▸ **Record extracts**:
· · · ·
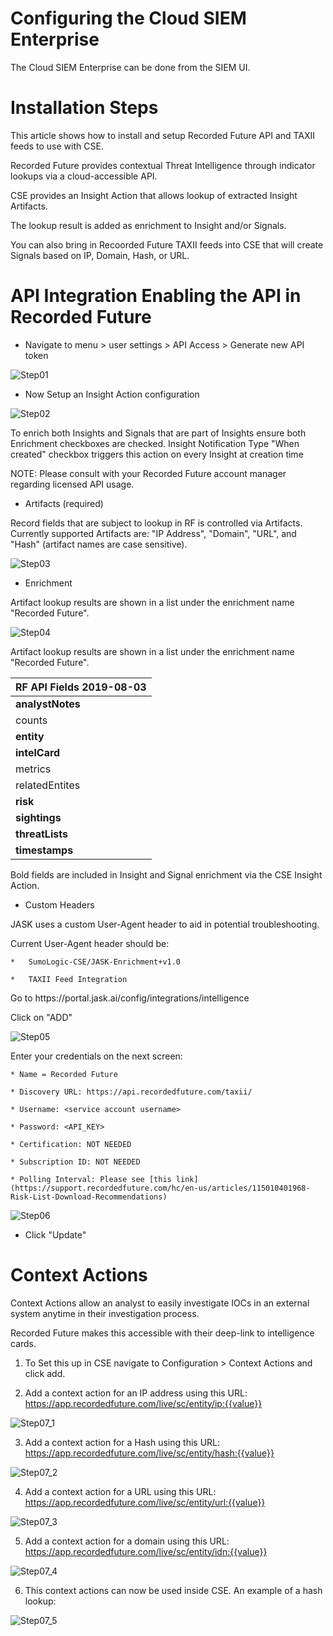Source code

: Configuring the Cloud SIEM Enterprise
=====================================

The Cloud SIEM Enterprise can be done from the SIEM UI.

Installation Steps
==================

This article shows how to install and setup Recorded Future API and TAXII feeds to use with CSE.

Recorded Future provides contextual Threat Intelligence through indicator lookups via a cloud-accessible API. 

CSE provides an Insight Action that allows lookup of extracted Insight Artifacts. 

The lookup result is added as enrichment to Insight and/or Signals. 

You can also bring in Recoorded Future TAXII feeds into CSE that will create Signals based on IP, Domain, Hash, or URL.

API Integration Enabling the API in Recorded Future
===================================================

*	Navigate to menu > user settings > API Access > Generate new API token

![Step01](https://github.com/wks-sumo-logic/sumologic-rfsync/blob/master/doc/01_sumologic/CSE_steps/cse.step.1.png "Generate API Token")
 
*	Now Setup an Insight Action configuration

![Step02](https://github.com/wks-sumo-logic/sumologic-rfsync/blob/master/doc/01_sumologic/CSE_steps/cse.step.2.png "Insight Action Config")

To enrich both Insights and Signals that are part of Insights ensure both Enrichment checkboxes are checked.
Insight Notification Type "When created" checkbox triggers this action on every Insight at creation time

NOTE: Please consult with your Recorded Future account manager regarding licensed API usage.

* 	Artifacts (required)

Record fields that are subject to lookup in RF is controlled via Artifacts. 
Currently supported Artifacts are: "IP Address", "Domain", "URL", and "Hash" (artifact names are case sensitive).

![Step03](https://github.com/wks-sumo-logic/sumologic-rfsync/blob/master/doc/01_sumologic/CSE_steps/cse.step.3.png "Feed List")

*	Enrichment

Artifact lookup results are shown in a list under the enrichment name "Recorded Future".
 
![Step04](https://github.com/wks-sumo-logic/sumologic-rfsync/blob/master/doc/01_sumologic/CSE_steps/cse.step.4.png "Enrichment")

Artifact lookup results are shown in a list under the enrichment name "Recorded Future".

| RF API Fields 2019-08-03  |
|:--------------------------|
|	**analystNotes**        |
|	counts              |
|	**entity**              |
|	**intelCard**           |
|	metrics             |
|	relatedEntites      |
|	**risk**                |
|	**sightings**           |
|	**threatLists**         |
|	**timestamps**          |

Bold fields are included in Insight and Signal enrichment via the CSE Insight Action.

*	Custom Headers

JASK uses a custom User-Agent header to aid in potential troubleshooting. 

Current User-Agent header should be:

	*	SumoLogic-CSE/JASK-Enrichment+v1.0

	*	TAXII Feed Integration

Go to https://<tenant>portal.jask.ai/config/integrations/intelligence

Click on "ADD" 
	
![Step05](https://github.com/wks-sumo-logic/sumologic-rfsync/blob/master/doc/01_sumologic/CSE_steps/cse.step.5.customer.headers.png "Map List")

Enter your credentials on the next screen:

	* Name = Recorded Future

	* Discovery URL: https://api.recordedfuture.com/taxii/

	* Username: <service account username>

	* Password: <API_KEY>

	* Certification: NOT NEEDED

	* Subscription ID: NOT NEEDED

	* Polling Interval: Please see [this link](https://support.recordedfuture.com/hc/en-us/articles/115010401968-Risk-List-Download-Recommendations)

![Step06](https://github.com/wks-sumo-logic/sumologic-rfsync/blob/master/doc/01_sumologic/CSE_steps/cse.step.6.png "Map List")

*	Click "Update"

Context Actions
===============

Context Actions allow an analyst to easily investigate IOCs in an external system anytime in their investigation process. 

Recorded Future makes this accessible with their deep-link to intelligence cards.

1.	To Set this up in CSE navigate to Configuration > Context Actions and click add.

2.	Add a context action for an IP address using this URL: https://app.recordedfuture.com/live/sc/entity/ip:{{value}}
 
![Step07_1](https://github.com/wks-sumo-logic/sumologic-rfsync/blob/master/doc/01_sumologic/CSE_steps/cse.step.7.1.png "IP-Address")

3.	Add a context action for a Hash using this URL: https://app.recordedfuture.com/live/sc/entity/hash:{{value}}
 
![Step07_2](https://github.com/wks-sumo-logic/sumologic-rfsync/blob/master/doc/01_sumologic/CSE_steps/cse.step.7.2.png "Hash")

4. 	Add a context action for a URL using this URL: https://app.recordedfuture.com/live/sc/entity/url:{{value}}

![Step07_3](https://github.com/wks-sumo-logic/sumologic-rfsync/blob/master/doc/01_sumologic/CSE_steps/cse.step.7.3.png "URL")
 
5. 	Add a context action for a domain using this URL: https://app.recordedfuture.com/live/sc/entity/idn:{{value}}
 
![Step07_4](https://github.com/wks-sumo-logic/sumologic-rfsync/blob/master/doc/01_sumologic/CSE_steps/cse.step.7.4.png "Domain")

6.	This context actions can now be used inside CSE. An example of a hash lookup:
 
![Step07_5](https://github.com/wks-sumo-logic/sumologic-rfsync/blob/master/doc/01_sumologic/CSE_steps/cse.step.7.5.png "Hash")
· · · ·
▸ **Exercise goal**: Please return only the lines above, starting at the line that has "Bold fields are" and ending at the line that has "Polling Interval: Please", keeping both and leaving each one unchanged.

▸ **Output for this task**:
Bold fields are included in Insight and Signal enrichment via the CSE Insight Action.

*	Custom Headers

JASK uses a custom User-Agent header to aid in potential troubleshooting. 

Current User-Agent header should be:

	*	SumoLogic-CSE/JASK-Enrichment+v1.0

	*	TAXII Feed Integration

Go to https://<tenant>portal.jask.ai/config/integrations/intelligence

Click on "ADD" 
	
![Step05](https://github.com/wks-sumo-logic/sumologic-rfsync/blob/master/doc/01_sumologic/CSE_steps/cse.step.5.customer.headers.png "Map List")

Enter your credentials on the next screen:

	* Name = Recorded Future

	* Discovery URL: https://api.recordedfuture.com/taxii/

	* Username: <service account username>

	* Password: <API_KEY>

	* Certification: NOT NEEDED

	* Subscription ID: NOT NEEDED

	* Polling Interval: Please see [this link](https://support.recordedfuture.com/hc/en-us/articles/115010401968-Risk-List-Download-Recommendations)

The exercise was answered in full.